Enfin ces poëmes, que je viens de rappeler en ternies
généraux, ces poèmes sérieux, qui sapaient la base de la nature humaine,
étaient nos auteurs favoris, préférés entre tous les autres ; l’un, selon son
caractère, recherchait la tristesse légère, élégiaque, l’autre, le désespoir
accablant, qui rejette tout salut. Chose étrange ! notre père et maître
Shakspeare. qui sait répandre une si pure allégresse, fortifiait lui-même cette
hypocondrie. Hamlet et ses monologues demeuraient comme des fantômes qui ne
cessaient d’apparaître à toutes les jeunes imaginations. Chacun savait par cœur
les principaux endroits et se plaisait à les réciter ; et chacun croyait devoir
être mélancolique comme le prince de Danemark, sans avoir vu
toutefois comme lui aucun fantôme et sans avoir un auguste père à venger.

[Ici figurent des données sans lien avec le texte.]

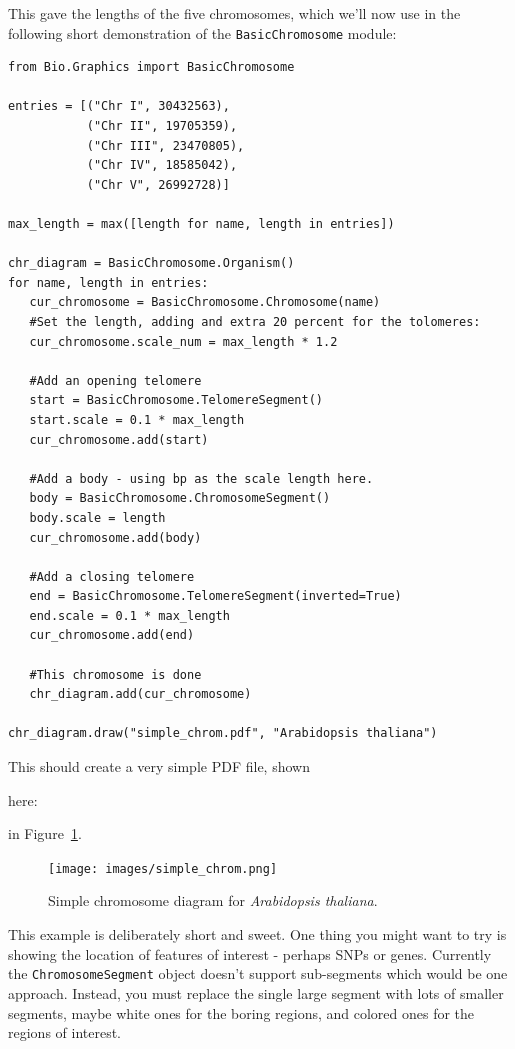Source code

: \documentclass{report}
\begin{document}
\noindent This gave the lengths of the five chromosomes, which we'll now use in
the following short demonstration of the \verb|BasicChromosome| module:

\begin{verbatim}
from Bio.Graphics import BasicChromosome

entries = [("Chr I", 30432563),
           ("Chr II", 19705359),
           ("Chr III", 23470805),
           ("Chr IV", 18585042),
           ("Chr V", 26992728)]

max_length = max([length for name, length in entries])
          
chr_diagram = BasicChromosome.Organism()
for name, length in entries:
   cur_chromosome = BasicChromosome.Chromosome(name)
   #Set the length, adding and extra 20 percent for the tolomeres:
   cur_chromosome.scale_num = max_length * 1.2
   
   #Add an opening telomere
   start = BasicChromosome.TelomereSegment()
   start.scale = 0.1 * max_length
   cur_chromosome.add(start)

   #Add a body - using bp as the scale length here.
   body = BasicChromosome.ChromosomeSegment()
   body.scale = length
   cur_chromosome.add(body)

   #Add a closing telomere
   end = BasicChromosome.TelomereSegment(inverted=True)
   end.scale = 0.1 * max_length
   cur_chromosome.add(end)

   #This chromosome is done
   chr_diagram.add(cur_chromosome)

chr_diagram.draw("simple_chrom.pdf", "Arabidopsis thaliana")
\end{verbatim}

This should create a very simple PDF file, shown
\begin{htmlonly}
here:


\end{htmlonly}
\begin{latexonly}
in Figure~\ref{fig:simplechromosome}.
\begin{figure}[htbp]
\centering
\texttt{[image: images/simple\_chrom.png]}
\caption{Simple chromosome diagram for \textit{Arabidopsis thaliana}.}
\label{fig:simplechromosome}
\end{figure}
\end{latexonly}
This example is deliberately short and sweet. One thing you might want to try is
showing the location of features of interest - perhaps SNPs or genes.  Currently
the \verb|ChromosomeSegment| object doesn't support sub-segments which would be
one approach.  Instead, you must replace the single large segment with lots of
smaller segments, maybe white ones for the boring regions, and colored ones for
the regions of interest.
\end{document}
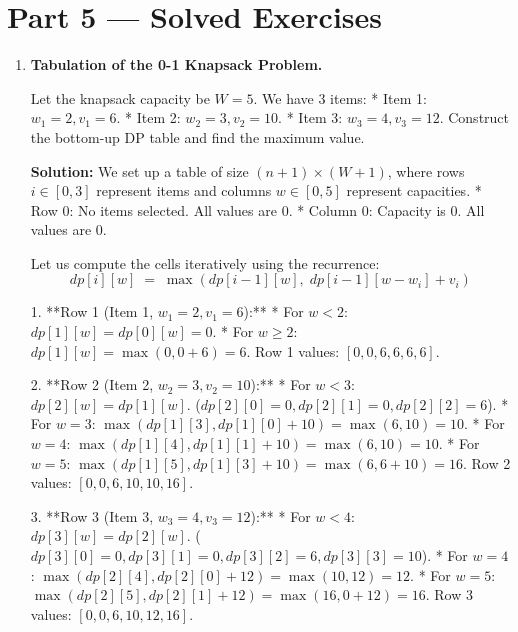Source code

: \documentclass[12pt, a4paper]{book}
\begin{document}
\section{Part 5 --- Solved Exercises}

\begin{problembox}
\begin{enumerate}[label=\textbf{E\arabic*.}]
  \item \textbf{Tabulation of the 0-1 Knapsack Problem.}
  
        Let the knapsack capacity be $W = 5$. We have 3 items:
        * Item 1: $w_1 = 2, v_1 = 6$.
        * Item 2: $w_2 = 3, v_2 = 10$.
        * Item 3: $w_3 = 4, v_3 = 12$.
        Construct the bottom-up DP table and find the maximum value.
        
        \textbf{Solution:}
        We set up a table of size $(n+1) \times (W+1)$, where rows $i \in [0, 3]$ represent items and columns $w \in [0, 5]$ represent capacities.
        * Row 0: No items selected. All values are 0.
        * Column 0: Capacity is 0. All values are 0.
        
        Let us compute the cells iteratively using the recurrence:
        \[
          dp[i][w] \;=\; \max\left( dp[i-1][w], \; dp[i-1][w-w_i] + v_i \right)
        \]
        
        1. **Row 1 (Item 1, $w_1=2, v_1=6$):**
           * For $w < 2$: $dp[1][w] = dp[0][w] = 0$.
           * For $w \ge 2$: $dp[1][w] = \max(0, 0 + 6) = 6$.
           Row 1 values: $[0, 0, 6, 6, 6, 6]$.
           
        2. **Row 2 (Item 2, $w_2=3, v_2=10$):**
           * For $w < 3$: $dp[2][w] = dp[1][w]$. ($dp[2][0]=0, dp[2][1]=0, dp[2][2]=6$).
           * For $w = 3$: $\max(dp[1][3], dp[1][0] + 10) = \max(6, 10) = 10$.
           * For $w = 4$: $\max(dp[1][4], dp[1][1] + 10) = \max(6, 10) = 10$.
           * For $w = 5$: $\max(dp[1][5], dp[1][3] + 10) = \max(6, 6 + 10) = 16$.
           Row 2 values: $[0, 0, 6, 10, 10, 16]$.
           
        3. **Row 3 (Item 3, $w_3=4, v_3=12$):**
           * For $w < 4$: $dp[3][w] = dp[2][w]$. ($dp[3][0]=0, dp[3][1]=0, dp[3][2]=6, dp[3][3]=10$).
           * For $w = 4$: $\max(dp[2][4], dp[2][0] + 12) = \max(10, 12) = 12$.
           * For $w = 5$: $\max(dp[2][5], dp[2][1] + 12) = \max(16, 0 + 12) = 16$.
           Row 3 values: $[0, 0, 6, 10, 12, 16]$.
           

\end{enumerate}
\end{problembox}
\end{document}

Mais, afin que toute cette mélancolie eût un théâtre
fait pour elle, Ossian nous avait attirés dans la Thulé lointaine, où,
parcourant l’immense bruyère grisâtre, parmi les pierres moussues des tombeaux,
nous voyions autour de nous les herbes agitées par un vent horrible, et sur nos
têtes un ciel chargé de nuages. La lune enfin changeait en jour cette nuit
calédonienne ; des héros trépassés, des beautés pâlies, planaient autour de
nous ; enfin nous croyions voir, dans sa forme effroyable, l’esprit même de
Loda.
Dans un pareil milieu, aven une pareille société, avec
des goûts et des études de ce genre, tourmenté de passions non satisfaites,
n’étant excité par aucun mobile extérieur à une sérieuse activité, sans autre
perspective que l’obligation de se renfermer dans une insipide et languissante
vie bourgeoise, on se familiarisait, dans son orgueil chagrin. avec la pensée
de pouvoir à volonté quitter la vie, quand on ne la trouverait plus à son gré,
et, par là, on se dérobait quelque peu aux injustices et à l’ennui journaliers.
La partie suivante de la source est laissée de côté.